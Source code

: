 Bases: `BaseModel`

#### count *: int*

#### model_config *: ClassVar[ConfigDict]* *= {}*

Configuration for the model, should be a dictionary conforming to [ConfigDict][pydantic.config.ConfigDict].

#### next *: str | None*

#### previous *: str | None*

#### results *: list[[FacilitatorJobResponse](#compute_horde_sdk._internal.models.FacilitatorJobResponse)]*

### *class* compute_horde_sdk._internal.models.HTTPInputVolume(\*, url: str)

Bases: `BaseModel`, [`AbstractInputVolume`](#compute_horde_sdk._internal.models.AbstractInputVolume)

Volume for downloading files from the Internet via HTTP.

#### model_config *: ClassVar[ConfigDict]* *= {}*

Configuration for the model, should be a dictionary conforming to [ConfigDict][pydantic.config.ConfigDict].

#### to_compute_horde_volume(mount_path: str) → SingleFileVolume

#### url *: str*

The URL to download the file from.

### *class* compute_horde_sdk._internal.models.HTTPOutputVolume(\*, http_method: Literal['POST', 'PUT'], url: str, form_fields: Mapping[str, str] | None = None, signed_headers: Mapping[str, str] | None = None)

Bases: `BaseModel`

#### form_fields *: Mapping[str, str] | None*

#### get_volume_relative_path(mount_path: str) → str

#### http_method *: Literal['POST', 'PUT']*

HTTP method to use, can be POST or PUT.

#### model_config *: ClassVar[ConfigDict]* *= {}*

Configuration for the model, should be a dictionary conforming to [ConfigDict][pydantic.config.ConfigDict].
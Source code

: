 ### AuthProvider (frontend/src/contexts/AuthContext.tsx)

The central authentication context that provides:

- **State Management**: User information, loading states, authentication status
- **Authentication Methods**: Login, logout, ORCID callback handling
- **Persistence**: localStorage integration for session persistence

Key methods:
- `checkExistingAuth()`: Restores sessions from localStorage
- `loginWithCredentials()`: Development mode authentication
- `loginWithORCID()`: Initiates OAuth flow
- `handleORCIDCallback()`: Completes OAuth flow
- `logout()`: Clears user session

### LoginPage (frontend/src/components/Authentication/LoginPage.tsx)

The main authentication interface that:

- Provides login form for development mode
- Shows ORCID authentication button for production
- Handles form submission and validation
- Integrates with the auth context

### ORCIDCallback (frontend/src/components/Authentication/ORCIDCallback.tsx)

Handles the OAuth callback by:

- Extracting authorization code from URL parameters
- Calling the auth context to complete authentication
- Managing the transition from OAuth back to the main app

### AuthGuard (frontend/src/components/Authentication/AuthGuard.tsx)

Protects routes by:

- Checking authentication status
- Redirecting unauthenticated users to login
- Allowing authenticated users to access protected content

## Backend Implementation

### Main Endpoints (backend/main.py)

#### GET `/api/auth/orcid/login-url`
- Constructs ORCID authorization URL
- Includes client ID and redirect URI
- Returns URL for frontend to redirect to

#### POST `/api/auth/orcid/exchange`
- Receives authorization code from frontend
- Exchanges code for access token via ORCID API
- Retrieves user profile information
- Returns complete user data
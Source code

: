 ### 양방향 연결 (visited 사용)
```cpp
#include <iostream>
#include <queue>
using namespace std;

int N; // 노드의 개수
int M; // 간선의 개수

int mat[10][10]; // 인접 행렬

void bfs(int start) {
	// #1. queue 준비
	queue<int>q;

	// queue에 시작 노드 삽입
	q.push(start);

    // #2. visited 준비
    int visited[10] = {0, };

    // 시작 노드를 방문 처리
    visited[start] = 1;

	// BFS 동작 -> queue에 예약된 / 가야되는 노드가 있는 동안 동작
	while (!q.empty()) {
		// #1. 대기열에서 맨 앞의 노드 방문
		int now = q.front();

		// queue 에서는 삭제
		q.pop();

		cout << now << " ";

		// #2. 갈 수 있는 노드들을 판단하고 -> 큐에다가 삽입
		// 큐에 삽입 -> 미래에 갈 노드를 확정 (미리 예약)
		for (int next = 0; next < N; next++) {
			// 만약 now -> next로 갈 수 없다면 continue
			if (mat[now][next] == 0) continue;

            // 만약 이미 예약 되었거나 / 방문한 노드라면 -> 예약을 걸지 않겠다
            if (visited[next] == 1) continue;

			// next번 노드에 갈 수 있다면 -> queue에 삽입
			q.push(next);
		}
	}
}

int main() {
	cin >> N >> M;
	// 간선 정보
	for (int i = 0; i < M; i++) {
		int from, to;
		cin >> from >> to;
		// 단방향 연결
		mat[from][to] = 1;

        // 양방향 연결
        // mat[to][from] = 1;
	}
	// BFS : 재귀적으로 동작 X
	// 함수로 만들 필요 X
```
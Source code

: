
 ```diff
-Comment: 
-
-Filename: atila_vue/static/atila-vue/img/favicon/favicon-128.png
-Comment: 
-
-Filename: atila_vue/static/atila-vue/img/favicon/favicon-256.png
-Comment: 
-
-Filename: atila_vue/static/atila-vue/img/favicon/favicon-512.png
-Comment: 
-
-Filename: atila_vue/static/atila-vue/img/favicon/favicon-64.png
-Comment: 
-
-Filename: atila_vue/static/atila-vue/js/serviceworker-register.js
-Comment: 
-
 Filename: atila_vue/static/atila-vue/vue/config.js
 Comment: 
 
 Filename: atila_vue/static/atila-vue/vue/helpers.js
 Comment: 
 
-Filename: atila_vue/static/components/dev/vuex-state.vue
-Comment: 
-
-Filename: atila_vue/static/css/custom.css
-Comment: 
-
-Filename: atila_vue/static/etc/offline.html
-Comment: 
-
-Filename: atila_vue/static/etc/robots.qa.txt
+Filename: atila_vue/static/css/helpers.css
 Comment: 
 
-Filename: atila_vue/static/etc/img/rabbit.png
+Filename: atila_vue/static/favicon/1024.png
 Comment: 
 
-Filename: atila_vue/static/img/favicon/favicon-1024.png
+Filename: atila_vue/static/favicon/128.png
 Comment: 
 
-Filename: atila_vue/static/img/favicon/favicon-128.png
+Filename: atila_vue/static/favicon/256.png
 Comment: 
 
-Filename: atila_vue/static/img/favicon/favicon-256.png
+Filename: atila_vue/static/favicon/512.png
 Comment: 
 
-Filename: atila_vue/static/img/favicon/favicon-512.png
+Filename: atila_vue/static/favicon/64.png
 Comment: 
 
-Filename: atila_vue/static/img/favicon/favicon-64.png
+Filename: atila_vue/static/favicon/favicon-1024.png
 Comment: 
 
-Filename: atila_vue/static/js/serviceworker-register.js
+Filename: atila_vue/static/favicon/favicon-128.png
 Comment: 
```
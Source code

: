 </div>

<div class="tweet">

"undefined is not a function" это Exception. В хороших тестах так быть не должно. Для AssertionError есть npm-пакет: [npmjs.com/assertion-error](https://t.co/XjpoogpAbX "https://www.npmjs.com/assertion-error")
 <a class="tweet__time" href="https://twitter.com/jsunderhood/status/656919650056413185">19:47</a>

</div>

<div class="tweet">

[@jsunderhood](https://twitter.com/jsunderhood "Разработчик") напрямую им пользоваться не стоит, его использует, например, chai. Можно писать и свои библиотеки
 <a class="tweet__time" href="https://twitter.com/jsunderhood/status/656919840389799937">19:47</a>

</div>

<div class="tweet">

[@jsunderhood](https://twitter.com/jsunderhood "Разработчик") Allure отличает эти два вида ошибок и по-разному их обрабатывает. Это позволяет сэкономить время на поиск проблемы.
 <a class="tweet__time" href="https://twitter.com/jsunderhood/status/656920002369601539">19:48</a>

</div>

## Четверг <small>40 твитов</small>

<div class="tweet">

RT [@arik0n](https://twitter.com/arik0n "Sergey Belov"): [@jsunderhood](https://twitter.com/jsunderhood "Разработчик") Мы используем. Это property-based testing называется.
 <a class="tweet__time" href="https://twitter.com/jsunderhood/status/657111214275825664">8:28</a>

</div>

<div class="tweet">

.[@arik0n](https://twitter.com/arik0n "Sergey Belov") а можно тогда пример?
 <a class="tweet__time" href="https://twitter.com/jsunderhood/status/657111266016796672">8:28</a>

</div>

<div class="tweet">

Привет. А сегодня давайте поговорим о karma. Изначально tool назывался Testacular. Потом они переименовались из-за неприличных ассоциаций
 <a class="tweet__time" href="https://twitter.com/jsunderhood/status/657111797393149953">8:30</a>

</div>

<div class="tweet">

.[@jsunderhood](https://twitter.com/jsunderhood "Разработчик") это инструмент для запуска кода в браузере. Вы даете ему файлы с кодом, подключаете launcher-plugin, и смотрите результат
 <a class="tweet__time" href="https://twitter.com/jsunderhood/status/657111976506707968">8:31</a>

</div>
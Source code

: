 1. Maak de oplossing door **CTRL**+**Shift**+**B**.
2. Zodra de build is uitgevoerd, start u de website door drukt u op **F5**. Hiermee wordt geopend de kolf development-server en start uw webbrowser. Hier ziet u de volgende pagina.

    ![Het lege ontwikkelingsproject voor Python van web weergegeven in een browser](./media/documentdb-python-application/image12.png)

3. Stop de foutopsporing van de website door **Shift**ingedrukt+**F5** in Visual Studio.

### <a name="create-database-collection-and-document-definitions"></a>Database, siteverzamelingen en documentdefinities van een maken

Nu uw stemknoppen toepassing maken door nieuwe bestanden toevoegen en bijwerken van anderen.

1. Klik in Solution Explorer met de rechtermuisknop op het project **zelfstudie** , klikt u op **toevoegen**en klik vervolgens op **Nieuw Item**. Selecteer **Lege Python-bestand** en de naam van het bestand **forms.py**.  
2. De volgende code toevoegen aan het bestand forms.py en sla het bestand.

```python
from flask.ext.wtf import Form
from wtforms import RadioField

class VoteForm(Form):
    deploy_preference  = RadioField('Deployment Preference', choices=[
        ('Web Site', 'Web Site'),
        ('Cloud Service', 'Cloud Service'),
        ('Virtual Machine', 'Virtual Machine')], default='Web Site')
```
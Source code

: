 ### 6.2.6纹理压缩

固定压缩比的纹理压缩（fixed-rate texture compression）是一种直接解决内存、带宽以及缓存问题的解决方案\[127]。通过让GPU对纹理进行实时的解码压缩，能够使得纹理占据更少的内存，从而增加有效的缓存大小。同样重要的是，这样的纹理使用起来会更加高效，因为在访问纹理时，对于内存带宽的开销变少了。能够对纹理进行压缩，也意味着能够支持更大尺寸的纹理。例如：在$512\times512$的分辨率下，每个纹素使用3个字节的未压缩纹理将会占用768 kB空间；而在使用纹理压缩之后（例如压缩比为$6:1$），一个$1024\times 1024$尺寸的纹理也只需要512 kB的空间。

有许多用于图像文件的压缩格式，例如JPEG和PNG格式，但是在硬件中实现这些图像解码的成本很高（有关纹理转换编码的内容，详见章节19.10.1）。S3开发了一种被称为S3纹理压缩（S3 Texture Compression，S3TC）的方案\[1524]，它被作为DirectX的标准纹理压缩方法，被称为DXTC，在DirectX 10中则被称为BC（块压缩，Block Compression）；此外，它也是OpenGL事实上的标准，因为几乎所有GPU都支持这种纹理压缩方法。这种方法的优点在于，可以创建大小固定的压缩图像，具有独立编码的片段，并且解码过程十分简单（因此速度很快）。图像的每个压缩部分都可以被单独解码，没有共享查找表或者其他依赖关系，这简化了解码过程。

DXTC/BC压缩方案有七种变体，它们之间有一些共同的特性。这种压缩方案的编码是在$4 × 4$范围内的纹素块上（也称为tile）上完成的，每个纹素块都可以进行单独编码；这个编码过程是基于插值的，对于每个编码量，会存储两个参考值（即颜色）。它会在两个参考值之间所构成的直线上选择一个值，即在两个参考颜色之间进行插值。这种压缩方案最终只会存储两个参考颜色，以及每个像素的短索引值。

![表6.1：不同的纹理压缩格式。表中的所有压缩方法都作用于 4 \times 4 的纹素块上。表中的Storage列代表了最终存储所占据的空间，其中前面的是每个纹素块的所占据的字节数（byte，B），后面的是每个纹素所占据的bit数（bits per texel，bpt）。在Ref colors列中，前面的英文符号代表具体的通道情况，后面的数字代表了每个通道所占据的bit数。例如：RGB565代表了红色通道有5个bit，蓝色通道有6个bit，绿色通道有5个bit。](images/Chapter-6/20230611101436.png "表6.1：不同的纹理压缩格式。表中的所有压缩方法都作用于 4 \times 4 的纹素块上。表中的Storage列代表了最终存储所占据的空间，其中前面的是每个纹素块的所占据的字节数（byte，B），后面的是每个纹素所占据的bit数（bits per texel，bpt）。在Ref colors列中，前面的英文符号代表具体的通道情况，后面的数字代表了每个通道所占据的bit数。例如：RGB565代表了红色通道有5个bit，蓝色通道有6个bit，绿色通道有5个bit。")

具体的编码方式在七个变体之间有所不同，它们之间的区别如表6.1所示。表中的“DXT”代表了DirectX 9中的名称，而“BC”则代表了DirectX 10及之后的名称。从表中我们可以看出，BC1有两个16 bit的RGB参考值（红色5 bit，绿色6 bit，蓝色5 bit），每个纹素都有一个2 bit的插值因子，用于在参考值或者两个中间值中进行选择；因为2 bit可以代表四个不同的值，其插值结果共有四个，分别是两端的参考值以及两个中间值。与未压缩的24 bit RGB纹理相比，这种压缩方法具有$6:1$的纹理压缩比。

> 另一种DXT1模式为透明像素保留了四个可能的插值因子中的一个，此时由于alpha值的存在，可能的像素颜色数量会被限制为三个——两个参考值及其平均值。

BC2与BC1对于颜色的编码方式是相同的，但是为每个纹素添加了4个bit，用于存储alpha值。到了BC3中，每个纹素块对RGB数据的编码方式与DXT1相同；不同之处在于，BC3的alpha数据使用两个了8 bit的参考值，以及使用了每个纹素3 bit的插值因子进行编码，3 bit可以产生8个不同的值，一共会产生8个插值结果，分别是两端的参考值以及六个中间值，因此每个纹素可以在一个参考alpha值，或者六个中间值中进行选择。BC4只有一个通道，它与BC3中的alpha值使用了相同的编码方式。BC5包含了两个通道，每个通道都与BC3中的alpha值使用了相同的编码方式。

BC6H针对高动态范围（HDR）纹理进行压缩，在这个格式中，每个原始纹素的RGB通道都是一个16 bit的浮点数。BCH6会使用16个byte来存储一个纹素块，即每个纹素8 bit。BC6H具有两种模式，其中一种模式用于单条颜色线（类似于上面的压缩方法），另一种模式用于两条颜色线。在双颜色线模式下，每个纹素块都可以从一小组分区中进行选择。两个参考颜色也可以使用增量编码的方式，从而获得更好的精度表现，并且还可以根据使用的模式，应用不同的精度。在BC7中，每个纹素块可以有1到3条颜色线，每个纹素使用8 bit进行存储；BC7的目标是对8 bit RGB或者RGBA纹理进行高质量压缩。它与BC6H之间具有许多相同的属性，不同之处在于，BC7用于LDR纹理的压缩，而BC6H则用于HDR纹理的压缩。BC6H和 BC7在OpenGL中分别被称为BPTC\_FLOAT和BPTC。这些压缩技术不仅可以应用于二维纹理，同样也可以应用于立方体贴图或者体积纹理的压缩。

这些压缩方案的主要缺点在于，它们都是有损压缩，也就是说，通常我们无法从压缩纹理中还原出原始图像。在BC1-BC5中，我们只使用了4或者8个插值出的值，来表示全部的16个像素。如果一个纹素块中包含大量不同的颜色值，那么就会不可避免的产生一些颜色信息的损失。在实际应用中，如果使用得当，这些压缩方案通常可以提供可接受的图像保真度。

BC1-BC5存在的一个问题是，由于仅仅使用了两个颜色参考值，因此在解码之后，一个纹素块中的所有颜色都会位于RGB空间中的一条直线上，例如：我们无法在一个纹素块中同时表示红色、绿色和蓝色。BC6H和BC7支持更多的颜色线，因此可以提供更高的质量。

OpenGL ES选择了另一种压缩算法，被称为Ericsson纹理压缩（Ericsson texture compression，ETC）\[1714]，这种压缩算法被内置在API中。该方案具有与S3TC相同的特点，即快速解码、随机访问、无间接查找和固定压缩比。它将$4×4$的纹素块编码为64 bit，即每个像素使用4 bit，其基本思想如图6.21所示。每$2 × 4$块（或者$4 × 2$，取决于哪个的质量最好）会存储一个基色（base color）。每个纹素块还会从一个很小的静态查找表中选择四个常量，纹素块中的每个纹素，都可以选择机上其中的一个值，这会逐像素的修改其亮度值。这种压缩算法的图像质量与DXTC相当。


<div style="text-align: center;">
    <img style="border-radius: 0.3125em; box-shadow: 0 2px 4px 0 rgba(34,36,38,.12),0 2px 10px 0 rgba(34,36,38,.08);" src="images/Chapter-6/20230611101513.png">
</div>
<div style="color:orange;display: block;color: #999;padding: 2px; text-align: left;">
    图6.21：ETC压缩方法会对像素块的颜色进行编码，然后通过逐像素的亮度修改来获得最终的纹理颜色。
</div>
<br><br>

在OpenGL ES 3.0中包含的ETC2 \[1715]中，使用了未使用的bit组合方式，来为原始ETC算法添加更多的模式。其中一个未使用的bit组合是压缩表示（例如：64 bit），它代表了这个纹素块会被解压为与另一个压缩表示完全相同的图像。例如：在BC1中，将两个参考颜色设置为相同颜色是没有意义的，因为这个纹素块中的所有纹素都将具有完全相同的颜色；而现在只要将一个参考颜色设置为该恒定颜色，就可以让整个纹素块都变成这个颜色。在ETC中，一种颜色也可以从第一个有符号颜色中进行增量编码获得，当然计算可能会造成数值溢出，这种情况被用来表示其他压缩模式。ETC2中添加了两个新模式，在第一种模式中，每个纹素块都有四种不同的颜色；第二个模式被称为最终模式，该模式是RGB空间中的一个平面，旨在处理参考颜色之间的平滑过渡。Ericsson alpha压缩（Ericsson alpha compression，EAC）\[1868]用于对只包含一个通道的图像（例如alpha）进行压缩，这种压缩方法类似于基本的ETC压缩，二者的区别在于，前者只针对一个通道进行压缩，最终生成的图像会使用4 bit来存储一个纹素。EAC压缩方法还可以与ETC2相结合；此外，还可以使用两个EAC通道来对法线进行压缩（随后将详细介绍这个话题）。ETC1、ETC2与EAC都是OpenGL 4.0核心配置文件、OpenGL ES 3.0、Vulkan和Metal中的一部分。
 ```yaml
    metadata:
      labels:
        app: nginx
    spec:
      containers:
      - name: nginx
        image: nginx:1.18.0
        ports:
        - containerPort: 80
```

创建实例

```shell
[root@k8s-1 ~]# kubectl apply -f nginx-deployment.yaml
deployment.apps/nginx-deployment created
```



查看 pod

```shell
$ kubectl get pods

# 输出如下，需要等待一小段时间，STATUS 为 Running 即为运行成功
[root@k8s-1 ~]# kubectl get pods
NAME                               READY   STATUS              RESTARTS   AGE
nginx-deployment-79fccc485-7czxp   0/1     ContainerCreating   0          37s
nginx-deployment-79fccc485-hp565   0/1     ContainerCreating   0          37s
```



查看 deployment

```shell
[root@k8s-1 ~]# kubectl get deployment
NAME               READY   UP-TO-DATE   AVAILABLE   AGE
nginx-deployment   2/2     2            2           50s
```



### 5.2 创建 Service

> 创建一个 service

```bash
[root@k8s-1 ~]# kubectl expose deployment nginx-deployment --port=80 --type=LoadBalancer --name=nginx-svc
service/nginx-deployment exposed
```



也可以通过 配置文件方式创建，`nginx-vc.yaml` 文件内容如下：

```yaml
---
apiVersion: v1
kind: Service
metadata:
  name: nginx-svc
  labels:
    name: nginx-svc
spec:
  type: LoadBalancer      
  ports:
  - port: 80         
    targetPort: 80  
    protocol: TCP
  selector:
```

◆ ◆ ◆ ◆ ◆

Task objective: Within the data above, how many lines include "href"? The number alone is the answer.

Response to this exercise: 7